→ Brief: In the data that follows, determine how many lines contain the word "well", and give only that number.

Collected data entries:
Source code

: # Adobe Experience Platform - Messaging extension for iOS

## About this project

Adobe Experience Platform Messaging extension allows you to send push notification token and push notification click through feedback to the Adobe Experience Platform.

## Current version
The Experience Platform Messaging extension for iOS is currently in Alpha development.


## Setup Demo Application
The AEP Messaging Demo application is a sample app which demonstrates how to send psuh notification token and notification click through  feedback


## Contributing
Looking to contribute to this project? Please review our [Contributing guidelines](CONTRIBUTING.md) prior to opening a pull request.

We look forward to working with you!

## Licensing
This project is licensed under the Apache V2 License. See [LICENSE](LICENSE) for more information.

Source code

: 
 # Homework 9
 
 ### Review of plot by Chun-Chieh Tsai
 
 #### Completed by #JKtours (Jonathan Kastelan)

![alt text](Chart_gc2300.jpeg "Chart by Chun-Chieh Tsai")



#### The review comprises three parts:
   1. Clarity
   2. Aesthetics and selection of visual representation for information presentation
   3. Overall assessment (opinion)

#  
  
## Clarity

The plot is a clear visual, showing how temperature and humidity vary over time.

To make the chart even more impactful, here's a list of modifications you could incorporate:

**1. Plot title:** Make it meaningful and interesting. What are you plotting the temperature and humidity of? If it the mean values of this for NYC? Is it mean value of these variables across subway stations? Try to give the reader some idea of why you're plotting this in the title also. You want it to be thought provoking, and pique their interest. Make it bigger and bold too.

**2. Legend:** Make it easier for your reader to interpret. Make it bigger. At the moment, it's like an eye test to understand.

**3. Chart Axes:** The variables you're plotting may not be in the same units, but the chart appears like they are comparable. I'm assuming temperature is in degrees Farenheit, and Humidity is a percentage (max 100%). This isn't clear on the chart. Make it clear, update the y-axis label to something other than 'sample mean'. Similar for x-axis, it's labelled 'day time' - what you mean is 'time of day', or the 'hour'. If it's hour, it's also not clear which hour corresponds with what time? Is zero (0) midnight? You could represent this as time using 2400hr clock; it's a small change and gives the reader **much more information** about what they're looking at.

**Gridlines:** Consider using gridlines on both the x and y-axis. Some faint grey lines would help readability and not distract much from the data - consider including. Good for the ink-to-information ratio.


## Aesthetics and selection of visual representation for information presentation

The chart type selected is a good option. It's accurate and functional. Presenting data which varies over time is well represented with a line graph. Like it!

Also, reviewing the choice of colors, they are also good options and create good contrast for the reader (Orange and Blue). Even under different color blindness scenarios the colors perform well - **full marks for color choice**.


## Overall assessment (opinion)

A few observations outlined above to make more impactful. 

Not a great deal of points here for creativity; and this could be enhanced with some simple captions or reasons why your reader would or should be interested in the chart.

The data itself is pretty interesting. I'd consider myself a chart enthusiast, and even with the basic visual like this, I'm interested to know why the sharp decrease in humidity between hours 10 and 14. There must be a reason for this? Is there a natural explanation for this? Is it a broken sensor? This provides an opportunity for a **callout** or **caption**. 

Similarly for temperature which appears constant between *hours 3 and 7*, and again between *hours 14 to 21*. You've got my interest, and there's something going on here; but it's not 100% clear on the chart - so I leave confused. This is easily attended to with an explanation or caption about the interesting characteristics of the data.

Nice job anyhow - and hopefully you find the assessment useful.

→ Task response: 2